Emmanuel Macron en Suisse pour confirmer le «réchauffement» bilatéral
Le président français se rend en Suisse en visite d’État, mercredi et jeudi. L’occasion de sceller la normalisation des relations, après quelques années de brouille.
Emmanuel Macron a attendu plus de six ans pour se rendre en Suisse en visite officielle. Manque d’intérêt pour son petit voisin? La dernière visite d’État d’un président français remonte à celle de François Hollande en 2015. «Une visite tous les huit ans, c’est tout à fait honorable», nuance François Nordmann, ancien ambassadeur de Suisse en France.
Mercredi à Berne, puis jeudi à l’Université de Lausanne et au CERN à Genève, Emmanuel Macron pourra parler sans arrière-pensée au président de la Confédération, Alain Berset. Ce qui aurait été difficile il y a deux ans, en plein refroidissement des relations franco-suisses.
La rupture par la Suisse des négociations sur un accord-cadre avec l’Union européenne et surtout la préférence de Berne pour les avions F-35 américains plutôt que les Rafale français ont contribué à dégrader les liens entre Berne et Paris.
«On sort d’une période de méfiance réciproque, pointe le politologue François Cherix. Les Français se sont sentis bernés dans l’affaire du Rafale, quand une partie du Conseil fédéral négociait encore avec Paris alors que l’autre avait déjà fait son choix américain. Il s’agit aujourd’hui de tourner la page.»
Ensemble dans la Communauté politique européenne
Ancien camarade d’études d’Emmanuel Macron, devenu député des Français de Suisse, Marc Ferracci se réjouit du «réchauffement» des relations franco-suisses. Un réchauffement attesté, ces dernières semaines, par plusieurs rencontres ministérielles. On a vu le ministre français de l’Intérieur, Gérald Darmanin, discuter immigration irrégulière avec son homologue suisse, Élisabeth Baume-Schneider, à Moillesulaz, près de Genève. Karin Keller-Sutter, chargée du département fédéral des Finances, s’entretenait le même jour avec le ministre Bruno Le Maire. Bref, le temps est à la normalisation.
Quand, après le déclenchement de la guerre en Ukraine, le président Macron a lancé la Communauté politique européenne (CPE), la Suisse s’est jointe à cette entité censée faire le lien entre l’Union européenne et les autres États du continent. Alain Berset et son collègue des Affaires étrangères Ignazio Cassis, ont même proposé que la Suisse accueille le sommet biannuel de la CPE, en 2025.

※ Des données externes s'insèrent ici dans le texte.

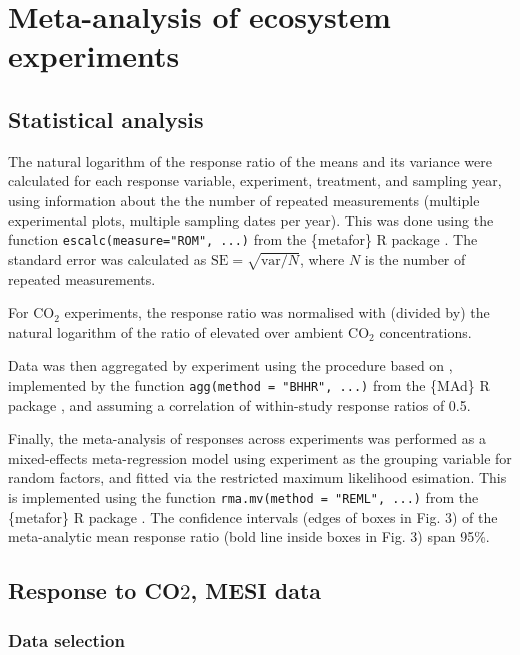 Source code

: \documentclass{myreport}
\begin{document}
\section{Meta-analysis of ecosystem experiments}

\subsection{Statistical analysis}
\label{sec:statisticalanalysis}

The natural logarithm of the response ratio of the means and its variance were calculated for each response variable, experiment, treatment, and sampling year, using information about the the number of repeated measurements (multiple experimental plots, multiple sampling dates per year). This was done using the function \texttt{escalc(measure="ROM", ...)} from the \{metafor\} R package \citep{viechtbauer_conducting_2010}. The standard error was calculated as $\text{SE} = \sqrt{\text{var}/N}$, where $N$ is the number of repeated measurements.

For CO$_2$ experiments, the response ratio was normalised with (divided by) the natural logarithm of the ratio of elevated over ambient CO$_2$ concentrations.

Data was then aggregated by experiment using the procedure based on \citet{borenstein_effect_2009}, implemented by the function \texttt{agg(method = "BHHR", ...)} from the \{MAd\} R package \citep{mad_r_package}, and assuming a correlation of within-study response ratios of 0.5.

Finally, the meta-analysis of responses across experiments was performed as a mixed-effects meta-regression model using experiment as the grouping variable for random factors, and fitted via the restricted maximum likelihood esimation. This is implemented using the function \texttt{rma.mv(method = "REML", ...)} from the \{metafor\} R package \citep{viechtbauer_conducting_2010}. The confidence intervals (edges of boxes in Fig. 3) of the meta-analytic mean response ratio (bold line inside boxes in Fig. 3) span 95\%.


\subsection{Response to CO$2$, MESI data}

\subsubsection{Data selection}
\end{document}
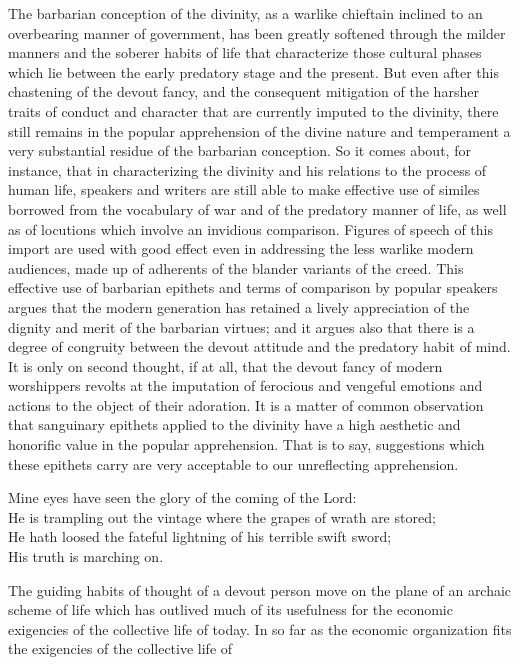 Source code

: \documentclass[12pt]{report}
\begin{document}
The barbarian conception of the divinity, as a warlike chieftain
inclined to an overbearing manner of government, has been greatly
softened through the milder manners and the soberer habits of life that
characterize those cultural phases which lie between the early predatory
stage and the present. But even after this chastening of the devout
fancy, and the consequent mitigation of the harsher traits of conduct
and character that are currently imputed to the divinity, there still
remains in the popular apprehension of the divine nature and temperament
a very substantial residue of the barbarian conception. So it comes
about, for instance, that in characterizing the divinity and his
relations to the process of human life, speakers and writers are still
able to make effective use of similes borrowed from the vocabulary of
war and of the predatory manner of life, as well as of locutions which
involve an invidious comparison. Figures of speech of this import
are used with good effect even in addressing the less warlike modern
audiences, made up of adherents of the blander variants of the creed.
This effective use of barbarian epithets and terms of comparison by
popular speakers argues that the modern generation has retained a lively
appreciation of the dignity and merit of the barbarian virtues; and
it argues also that there is a degree of congruity between the devout
attitude and the predatory habit of mind. It is only on second thought,
if at all, that the devout fancy of modern worshippers revolts at the
imputation of ferocious and vengeful emotions and actions to the object
of their adoration. It is a matter of common observation that sanguinary
epithets applied to the divinity have a high aesthetic and honorific
value in the popular apprehension. That is to say, suggestions
which these epithets carry are very acceptable to our unreflecting
apprehension.
\begin{displayquote}
  Mine eyes have seen the glory of the coming of the Lord: \\
  He is trampling out the vintage where the grapes of wrath are stored; \\
  He hath loosed the fateful lightning of his terrible swift sword; \\
  His truth is marching on.
\end{displayquote}
The guiding habits of thought of a devout person move on the plane of an
archaic scheme of life which has outlived much of its usefulness for the
economic exigencies of the collective life of today. In so far as the
economic organization fits the exigencies of the collective life of
\end{document}
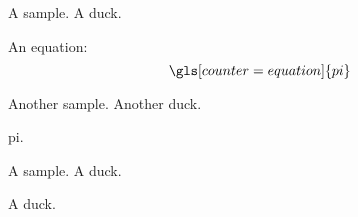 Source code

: \documentclass{article}
\begin{document}
A \gls{sample}. \lipsum*[1] A \gls{duck}.

An equation:
\begin{equation}
\gls[counter=equation]{pi}
\end{equation}

\lipsum[2]

Another \gls{sample}. \lipsum*[3] Another \gls{duck}.

\gls{pi}. \lipsum[4]

A \gls{sample}. \lipsum*[5] A \gls{duck}.

\lipsum*[6] A \gls{duck}.

\printunsrtglossaries
\end{document}
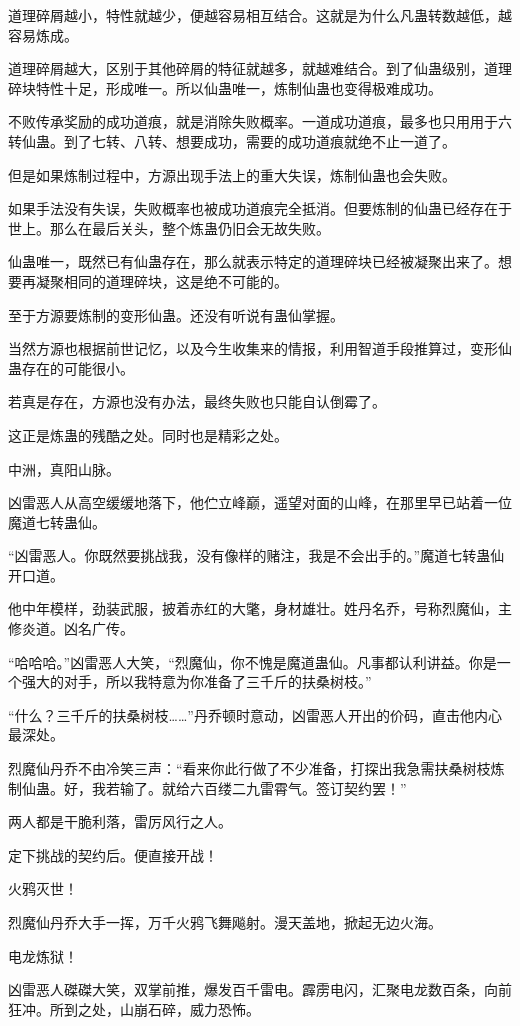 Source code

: \begin{this_body}
道理碎屑越小，特性就越少，便越容易相互结合。这就是为什么凡蛊转数越低，越容易炼成。

道理碎屑越大，区别于其他碎屑的特征就越多，就越难结合。到了仙蛊级别，道理碎块特性十足，形成唯一。所以仙蛊唯一，炼制仙蛊也变得极难成功。

不败传承奖励的成功道痕，就是消除失败概率。一道成功道痕，最多也只用用于六转仙蛊。到了七转、八转、想要成功，需要的成功道痕就绝不止一道了。

但是如果炼制过程中，方源出现手法上的重大失误，炼制仙蛊也会失败。

如果手法没有失误，失败概率也被成功道痕完全抵消。但要炼制的仙蛊已经存在于世上。那么在最后关头，整个炼蛊仍旧会无故失败。

仙蛊唯一，既然已有仙蛊存在，那么就表示特定的道理碎块已经被凝聚出来了。想要再凝聚相同的道理碎块，这是绝不可能的。

至于方源要炼制的变形仙蛊。还没有听说有蛊仙掌握。

当然方源也根据前世记忆，以及今生收集来的情报，利用智道手段推算过，变形仙蛊存在的可能很小。

若真是存在，方源也没有办法，最终失败也只能自认倒霉了。

这正是炼蛊的残酷之处。同时也是精彩之处。

中洲，真阳山脉。

凶雷恶人从高空缓缓地落下，他伫立峰巅，遥望对面的山峰，在那里早已站着一位魔道七转蛊仙。

“凶雷恶人。你既然要挑战我，没有像样的赌注，我是不会出手的。”魔道七转蛊仙开口道。

他中年模样，劲装武服，披着赤红的大氅，身材雄壮。姓丹名乔，号称烈魔仙，主修炎道。凶名广传。

“哈哈哈。”凶雷恶人大笑，“烈魔仙，你不愧是魔道蛊仙。凡事都认利讲益。你是一个强大的对手，所以我特意为你准备了三千斤的扶桑树枝。”

“什么？三千斤的扶桑树枝……”丹乔顿时意动，凶雷恶人开出的价码，直击他内心最深处。

烈魔仙丹乔不由冷笑三声：“看来你此行做了不少准备，打探出我急需扶桑树枝炼制仙蛊。好，我若输了。就给六百缕二九雷霄气。签订契约罢！”

两人都是干脆利落，雷厉风行之人。

定下挑战的契约后。便直接开战！

火鸦灭世！

烈魔仙丹乔大手一挥，万千火鸦飞舞飚射。漫天盖地，掀起无边火海。

电龙炼狱！

凶雷恶人磔磔大笑，双掌前推，爆发百千雷电。霹雳电闪，汇聚电龙数百条，向前狂冲。所到之处，山崩石碎，威力恐怖。


\end{this_body}
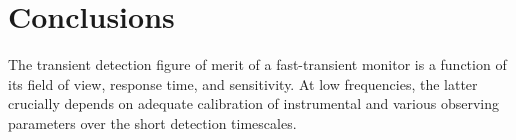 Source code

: \documentclass{aa}
\begin{document}




\section{Conclusions}

The  transient detection  figure  of merit  of  a fast-transient  monitor is  a
function  of  its  field  of  view,  response  time,  and  sensitivity.   At  low
frequencies,   the  latter   crucially  depends   on  adequate   calibration  of
instrumental  and   various  observing  parameters  over   the  short  detection
timescales.  
\end{document}
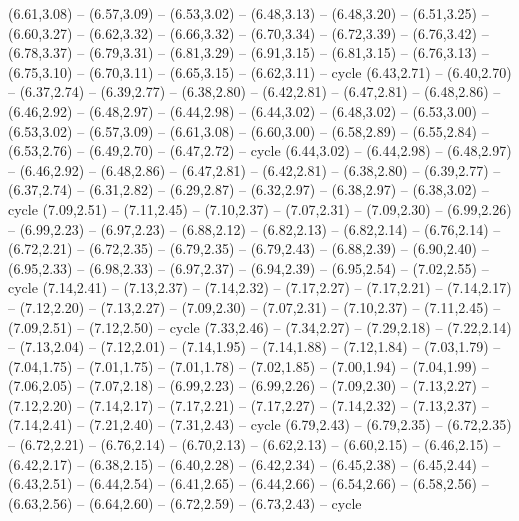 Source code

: \expandafter\def\csname geo:gebiet:CAF\endcsname{
  (6.61,3.08) -- (6.57,3.09) -- (6.53,3.02) -- (6.48,3.13) -- (6.48,3.20) -- (6.51,3.25) -- (6.60,3.27) -- (6.62,3.32) -- (6.66,3.32) -- (6.70,3.34) -- (6.72,3.39) -- (6.76,3.42) -- (6.78,3.37) -- (6.79,3.31) -- (6.81,3.29) -- (6.91,3.15) -- (6.81,3.15) -- (6.76,3.13) -- (6.75,3.10) -- (6.70,3.11) -- (6.65,3.15) -- (6.62,3.11) -- cycle}
\expandafter\def\csname geo:gebiet:COG\endcsname{
  (6.43,2.71) -- (6.40,2.70) -- (6.37,2.74) -- (6.39,2.77) -- (6.38,2.80) -- (6.42,2.81) -- (6.47,2.81) -- (6.48,2.86) -- (6.46,2.92) -- (6.48,2.97) -- (6.44,2.98) -- (6.44,3.02) -- (6.48,3.02) -- (6.53,3.00) -- (6.53,3.02) -- (6.57,3.09) -- (6.61,3.08) -- (6.60,3.00) -- (6.58,2.89) -- (6.55,2.84) -- (6.53,2.76) -- (6.49,2.70) -- (6.47,2.72) -- cycle}
\expandafter\def\csname geo:gebiet:GAB\endcsname{
  (6.44,3.02) -- (6.44,2.98) -- (6.48,2.97) -- (6.46,2.92) -- (6.48,2.86) -- (6.47,2.81) -- (6.42,2.81) -- (6.38,2.80) -- (6.39,2.77) -- (6.37,2.74) -- (6.31,2.82) -- (6.29,2.87) -- (6.32,2.97) -- (6.38,2.97) -- (6.38,3.02) -- cycle}
\expandafter\def\csname geo:gebiet:GNQ\endcsname{
  }
\expandafter\def\csname geo:gebiet:ZMB\endcsname{
  (7.09,2.51) -- (7.11,2.45) -- (7.10,2.37) -- (7.07,2.31) -- (7.09,2.30) -- (6.99,2.26) -- (6.99,2.23) -- (6.97,2.23) -- (6.88,2.12) -- (6.82,2.13) -- (6.82,2.14) -- (6.76,2.14) -- (6.72,2.21) -- (6.72,2.35) -- (6.79,2.35) -- (6.79,2.43) -- (6.88,2.39) -- (6.90,2.40) -- (6.95,2.33) -- (6.98,2.33) -- (6.97,2.37) -- (6.94,2.39) -- (6.95,2.54) -- (7.02,2.55) -- cycle}
\expandafter\def\csname geo:gebiet:MWI\endcsname{
  (7.14,2.41) -- (7.13,2.37) -- (7.14,2.32) -- (7.17,2.27) -- (7.17,2.21) -- (7.14,2.17) -- (7.12,2.20) -- (7.13,2.27) -- (7.09,2.30) -- (7.07,2.31) -- (7.10,2.37) -- (7.11,2.45) -- (7.09,2.51) -- (7.12,2.50) -- cycle}
\expandafter\def\csname geo:gebiet:MOZ\endcsname{
  (7.33,2.46) -- (7.34,2.27) -- (7.29,2.18) -- (7.22,2.14) -- (7.13,2.04) -- (7.12,2.01) -- (7.14,1.95) -- (7.14,1.88) -- (7.12,1.84) -- (7.03,1.79) -- (7.04,1.75) -- (7.01,1.75) -- (7.01,1.78) -- (7.02,1.85) -- (7.00,1.94) -- (7.04,1.99) -- (7.06,2.05) -- (7.07,2.18) -- (6.99,2.23) -- (6.99,2.26) -- (7.09,2.30) -- (7.13,2.27) -- (7.12,2.20) -- (7.14,2.17) -- (7.17,2.21) -- (7.17,2.27) -- (7.14,2.32) -- (7.13,2.37) -- (7.14,2.41) -- (7.21,2.40) -- (7.31,2.43) -- cycle}
\expandafter\def\csname geo:gebiet:SWZ\endcsname{
  }
\expandafter\def\csname geo:gebiet:AGO\endcsname{
  (6.79,2.43) -- (6.79,2.35) -- (6.72,2.35) -- (6.72,2.21) -- (6.76,2.14) -- (6.70,2.13) -- (6.62,2.13) -- (6.60,2.15) -- (6.46,2.15) -- (6.42,2.17) -- (6.38,2.15) -- (6.40,2.28) -- (6.42,2.34) -- (6.45,2.38) -- (6.45,2.44) -- (6.43,2.51) -- (6.44,2.54) -- (6.41,2.65) -- (6.44,2.66) -- (6.54,2.66) -- (6.58,2.56) -- (6.63,2.56) -- (6.64,2.60) -- (6.72,2.59) -- (6.73,2.43) -- cycle}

«Cet enthousiasme a contribué à accélérer le réchauffement bilatéral», confirme Marc Ferracci. Emmanuel Macron et Alain Berset en parleront certainement, jeudi à l’Université de Lausanne. Ils évoqueront aussi dans leurs discussions la relance des négociations avec Bruxelles. L’annonce, faite la semaine dernière par le Conseil fédéral, d’un mandat de négociation avant la fin de l’année est «positive», note Marc Ferracci.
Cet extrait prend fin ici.